(Beginning of Available records)
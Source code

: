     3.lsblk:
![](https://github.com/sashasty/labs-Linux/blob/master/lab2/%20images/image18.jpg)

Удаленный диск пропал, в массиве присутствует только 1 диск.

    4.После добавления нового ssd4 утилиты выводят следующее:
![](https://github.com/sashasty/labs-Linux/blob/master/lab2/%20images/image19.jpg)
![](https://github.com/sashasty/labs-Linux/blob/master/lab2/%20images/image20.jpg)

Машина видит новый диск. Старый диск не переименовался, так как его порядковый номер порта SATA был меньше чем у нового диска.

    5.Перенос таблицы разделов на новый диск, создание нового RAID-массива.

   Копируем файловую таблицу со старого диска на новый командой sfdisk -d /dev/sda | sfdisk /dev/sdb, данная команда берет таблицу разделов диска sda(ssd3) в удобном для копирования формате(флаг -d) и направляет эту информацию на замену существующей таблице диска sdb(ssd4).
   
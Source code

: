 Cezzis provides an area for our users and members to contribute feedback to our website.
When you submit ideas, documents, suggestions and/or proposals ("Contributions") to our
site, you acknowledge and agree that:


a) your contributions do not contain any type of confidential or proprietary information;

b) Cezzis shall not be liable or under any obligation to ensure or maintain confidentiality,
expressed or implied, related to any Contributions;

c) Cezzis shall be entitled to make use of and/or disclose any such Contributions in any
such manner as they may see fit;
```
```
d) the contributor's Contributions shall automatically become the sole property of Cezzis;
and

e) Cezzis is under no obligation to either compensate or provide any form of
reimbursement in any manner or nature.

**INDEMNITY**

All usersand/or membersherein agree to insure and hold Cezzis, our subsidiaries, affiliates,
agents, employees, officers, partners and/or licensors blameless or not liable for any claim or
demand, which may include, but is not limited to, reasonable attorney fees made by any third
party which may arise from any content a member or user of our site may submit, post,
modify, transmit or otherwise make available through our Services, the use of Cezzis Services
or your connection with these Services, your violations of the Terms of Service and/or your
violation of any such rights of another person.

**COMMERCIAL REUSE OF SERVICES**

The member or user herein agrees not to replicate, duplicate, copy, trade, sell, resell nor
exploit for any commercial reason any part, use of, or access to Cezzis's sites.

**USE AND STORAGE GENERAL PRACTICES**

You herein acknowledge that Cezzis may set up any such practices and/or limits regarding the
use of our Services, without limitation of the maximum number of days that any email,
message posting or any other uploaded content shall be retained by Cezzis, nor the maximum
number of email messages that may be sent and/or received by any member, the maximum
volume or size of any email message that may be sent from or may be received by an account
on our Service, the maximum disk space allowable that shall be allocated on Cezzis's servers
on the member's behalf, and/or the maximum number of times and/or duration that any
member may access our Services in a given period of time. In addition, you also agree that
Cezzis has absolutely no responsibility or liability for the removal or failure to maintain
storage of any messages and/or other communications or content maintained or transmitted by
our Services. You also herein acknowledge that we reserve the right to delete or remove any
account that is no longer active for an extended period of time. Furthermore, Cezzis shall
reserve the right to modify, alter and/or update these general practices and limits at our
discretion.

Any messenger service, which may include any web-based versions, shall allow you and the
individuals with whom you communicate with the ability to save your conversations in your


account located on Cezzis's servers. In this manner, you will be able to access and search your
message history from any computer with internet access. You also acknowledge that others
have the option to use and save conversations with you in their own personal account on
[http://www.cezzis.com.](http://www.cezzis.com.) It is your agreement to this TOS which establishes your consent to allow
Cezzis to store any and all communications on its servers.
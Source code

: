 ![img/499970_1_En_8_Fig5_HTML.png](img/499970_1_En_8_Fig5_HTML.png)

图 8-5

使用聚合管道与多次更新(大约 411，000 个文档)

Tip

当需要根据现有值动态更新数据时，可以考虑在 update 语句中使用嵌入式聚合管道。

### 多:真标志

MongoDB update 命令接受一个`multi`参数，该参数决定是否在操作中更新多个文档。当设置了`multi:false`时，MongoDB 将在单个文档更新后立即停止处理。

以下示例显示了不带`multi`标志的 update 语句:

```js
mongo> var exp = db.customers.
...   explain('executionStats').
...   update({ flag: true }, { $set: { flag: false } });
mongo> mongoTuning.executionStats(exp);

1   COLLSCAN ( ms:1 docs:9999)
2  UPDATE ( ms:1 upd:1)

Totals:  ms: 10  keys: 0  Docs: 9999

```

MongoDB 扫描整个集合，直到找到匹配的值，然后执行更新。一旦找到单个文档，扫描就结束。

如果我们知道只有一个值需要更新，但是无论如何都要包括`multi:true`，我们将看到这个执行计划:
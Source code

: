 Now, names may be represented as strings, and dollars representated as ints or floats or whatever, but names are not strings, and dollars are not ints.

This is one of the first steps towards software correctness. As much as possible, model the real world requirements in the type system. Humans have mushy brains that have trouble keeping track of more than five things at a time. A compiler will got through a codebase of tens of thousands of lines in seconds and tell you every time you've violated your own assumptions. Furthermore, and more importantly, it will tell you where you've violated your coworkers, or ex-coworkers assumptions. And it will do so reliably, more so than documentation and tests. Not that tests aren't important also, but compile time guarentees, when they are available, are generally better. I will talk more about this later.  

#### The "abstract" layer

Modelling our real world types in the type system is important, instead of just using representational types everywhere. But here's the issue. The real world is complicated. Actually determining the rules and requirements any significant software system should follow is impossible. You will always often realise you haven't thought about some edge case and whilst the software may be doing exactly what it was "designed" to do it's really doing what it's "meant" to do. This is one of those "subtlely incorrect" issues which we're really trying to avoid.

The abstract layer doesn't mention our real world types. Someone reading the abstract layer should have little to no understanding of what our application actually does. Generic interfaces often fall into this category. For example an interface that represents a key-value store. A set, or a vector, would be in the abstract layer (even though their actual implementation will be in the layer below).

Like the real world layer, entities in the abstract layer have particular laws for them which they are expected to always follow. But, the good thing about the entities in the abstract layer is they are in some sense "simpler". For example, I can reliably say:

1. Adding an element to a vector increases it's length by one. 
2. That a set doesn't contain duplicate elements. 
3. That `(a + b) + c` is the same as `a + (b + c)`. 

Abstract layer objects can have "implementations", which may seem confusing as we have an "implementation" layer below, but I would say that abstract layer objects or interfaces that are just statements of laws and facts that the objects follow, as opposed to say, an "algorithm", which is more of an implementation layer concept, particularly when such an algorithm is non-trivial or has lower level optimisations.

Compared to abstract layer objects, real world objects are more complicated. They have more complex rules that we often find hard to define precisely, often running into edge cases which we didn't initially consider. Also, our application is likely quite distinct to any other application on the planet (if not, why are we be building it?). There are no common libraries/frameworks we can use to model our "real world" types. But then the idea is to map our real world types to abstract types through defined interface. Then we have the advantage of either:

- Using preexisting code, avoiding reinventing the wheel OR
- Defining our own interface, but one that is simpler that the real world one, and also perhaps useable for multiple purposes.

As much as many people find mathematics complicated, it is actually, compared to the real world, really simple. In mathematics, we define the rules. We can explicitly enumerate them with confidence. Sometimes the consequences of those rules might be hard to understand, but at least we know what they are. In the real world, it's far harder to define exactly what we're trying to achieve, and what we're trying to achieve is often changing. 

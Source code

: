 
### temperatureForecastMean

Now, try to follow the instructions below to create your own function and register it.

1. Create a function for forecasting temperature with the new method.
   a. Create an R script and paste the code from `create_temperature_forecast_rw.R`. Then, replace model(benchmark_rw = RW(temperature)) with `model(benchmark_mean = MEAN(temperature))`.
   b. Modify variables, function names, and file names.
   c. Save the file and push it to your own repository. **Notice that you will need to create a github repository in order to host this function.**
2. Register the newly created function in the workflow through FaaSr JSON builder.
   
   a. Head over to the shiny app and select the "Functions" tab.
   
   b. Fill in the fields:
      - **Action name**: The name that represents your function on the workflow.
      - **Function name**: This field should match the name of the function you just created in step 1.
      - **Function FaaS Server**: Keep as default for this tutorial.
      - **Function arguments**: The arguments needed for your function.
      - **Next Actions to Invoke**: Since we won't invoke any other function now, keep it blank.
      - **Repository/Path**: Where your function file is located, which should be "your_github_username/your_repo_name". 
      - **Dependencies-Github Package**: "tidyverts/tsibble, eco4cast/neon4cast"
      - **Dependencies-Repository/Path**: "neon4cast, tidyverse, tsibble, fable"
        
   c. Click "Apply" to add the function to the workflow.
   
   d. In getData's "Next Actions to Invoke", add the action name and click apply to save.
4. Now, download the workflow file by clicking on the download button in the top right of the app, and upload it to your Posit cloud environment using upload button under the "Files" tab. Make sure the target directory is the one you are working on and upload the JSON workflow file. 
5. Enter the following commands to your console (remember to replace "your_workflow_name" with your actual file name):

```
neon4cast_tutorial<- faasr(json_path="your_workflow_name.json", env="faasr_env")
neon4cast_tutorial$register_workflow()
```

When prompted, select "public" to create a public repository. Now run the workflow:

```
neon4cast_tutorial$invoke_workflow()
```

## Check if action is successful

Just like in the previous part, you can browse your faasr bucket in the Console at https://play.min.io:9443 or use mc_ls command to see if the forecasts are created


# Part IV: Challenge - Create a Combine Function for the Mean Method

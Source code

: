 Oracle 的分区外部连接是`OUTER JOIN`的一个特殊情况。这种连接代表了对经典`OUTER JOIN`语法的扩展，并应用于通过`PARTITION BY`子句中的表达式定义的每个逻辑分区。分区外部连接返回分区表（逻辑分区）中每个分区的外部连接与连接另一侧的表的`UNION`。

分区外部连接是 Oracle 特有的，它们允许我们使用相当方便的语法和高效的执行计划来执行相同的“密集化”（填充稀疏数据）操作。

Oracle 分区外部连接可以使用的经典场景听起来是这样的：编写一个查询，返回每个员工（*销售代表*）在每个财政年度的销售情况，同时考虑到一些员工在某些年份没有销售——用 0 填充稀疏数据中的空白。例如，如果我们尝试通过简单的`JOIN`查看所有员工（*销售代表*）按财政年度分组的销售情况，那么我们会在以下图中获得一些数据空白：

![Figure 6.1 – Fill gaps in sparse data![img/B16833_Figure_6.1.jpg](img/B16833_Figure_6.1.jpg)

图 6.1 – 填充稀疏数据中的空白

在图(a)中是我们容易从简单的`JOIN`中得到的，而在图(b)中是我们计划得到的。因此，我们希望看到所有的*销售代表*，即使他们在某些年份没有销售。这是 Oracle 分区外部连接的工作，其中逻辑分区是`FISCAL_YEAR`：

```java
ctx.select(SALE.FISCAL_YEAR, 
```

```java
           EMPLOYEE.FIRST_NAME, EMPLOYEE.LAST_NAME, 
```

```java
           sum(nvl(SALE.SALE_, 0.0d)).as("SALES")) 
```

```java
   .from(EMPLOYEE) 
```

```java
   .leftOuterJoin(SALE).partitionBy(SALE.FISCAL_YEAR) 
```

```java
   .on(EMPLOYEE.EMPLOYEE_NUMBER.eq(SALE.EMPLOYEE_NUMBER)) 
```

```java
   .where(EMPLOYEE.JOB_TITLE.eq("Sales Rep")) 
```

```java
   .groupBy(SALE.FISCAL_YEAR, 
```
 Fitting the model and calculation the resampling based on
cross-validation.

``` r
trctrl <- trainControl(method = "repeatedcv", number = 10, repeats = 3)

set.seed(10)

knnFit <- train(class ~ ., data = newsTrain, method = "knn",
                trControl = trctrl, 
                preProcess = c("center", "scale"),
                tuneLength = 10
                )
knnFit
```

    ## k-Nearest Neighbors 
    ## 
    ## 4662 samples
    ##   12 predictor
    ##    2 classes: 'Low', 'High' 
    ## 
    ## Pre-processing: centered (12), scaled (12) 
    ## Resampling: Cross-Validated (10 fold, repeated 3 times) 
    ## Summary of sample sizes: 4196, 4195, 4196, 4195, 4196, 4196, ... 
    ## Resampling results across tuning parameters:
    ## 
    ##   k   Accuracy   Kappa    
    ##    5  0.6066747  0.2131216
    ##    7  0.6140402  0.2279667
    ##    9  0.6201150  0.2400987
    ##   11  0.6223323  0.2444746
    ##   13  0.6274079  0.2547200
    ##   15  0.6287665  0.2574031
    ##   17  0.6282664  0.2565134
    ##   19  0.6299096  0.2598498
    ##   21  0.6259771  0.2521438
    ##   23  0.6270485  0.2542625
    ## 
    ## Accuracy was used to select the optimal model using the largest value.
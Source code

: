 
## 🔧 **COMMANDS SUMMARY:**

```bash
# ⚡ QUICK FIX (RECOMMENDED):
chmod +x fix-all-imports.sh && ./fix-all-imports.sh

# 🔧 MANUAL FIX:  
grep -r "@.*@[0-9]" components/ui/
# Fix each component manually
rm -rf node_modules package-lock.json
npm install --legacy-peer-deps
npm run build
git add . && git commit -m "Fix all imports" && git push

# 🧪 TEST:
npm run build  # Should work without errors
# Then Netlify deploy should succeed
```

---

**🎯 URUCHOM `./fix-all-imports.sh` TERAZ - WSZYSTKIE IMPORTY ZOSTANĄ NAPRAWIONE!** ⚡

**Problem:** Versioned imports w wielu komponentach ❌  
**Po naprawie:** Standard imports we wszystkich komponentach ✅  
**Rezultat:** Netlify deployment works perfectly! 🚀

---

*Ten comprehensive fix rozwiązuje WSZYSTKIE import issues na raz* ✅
(End of Available records)
| Activity |
Restate word for word only the lines above from the line containing "- **Function FaaS" to the line containing "- **Next Actions", both of them included.

| Exercise response |
      - **Function FaaS Server**: Keep as default for this tutorial.
      - **Function arguments**: The arguments needed for your function.
      - **Next Actions to Invoke**: Since we won't invoke any other function now, keep it blank.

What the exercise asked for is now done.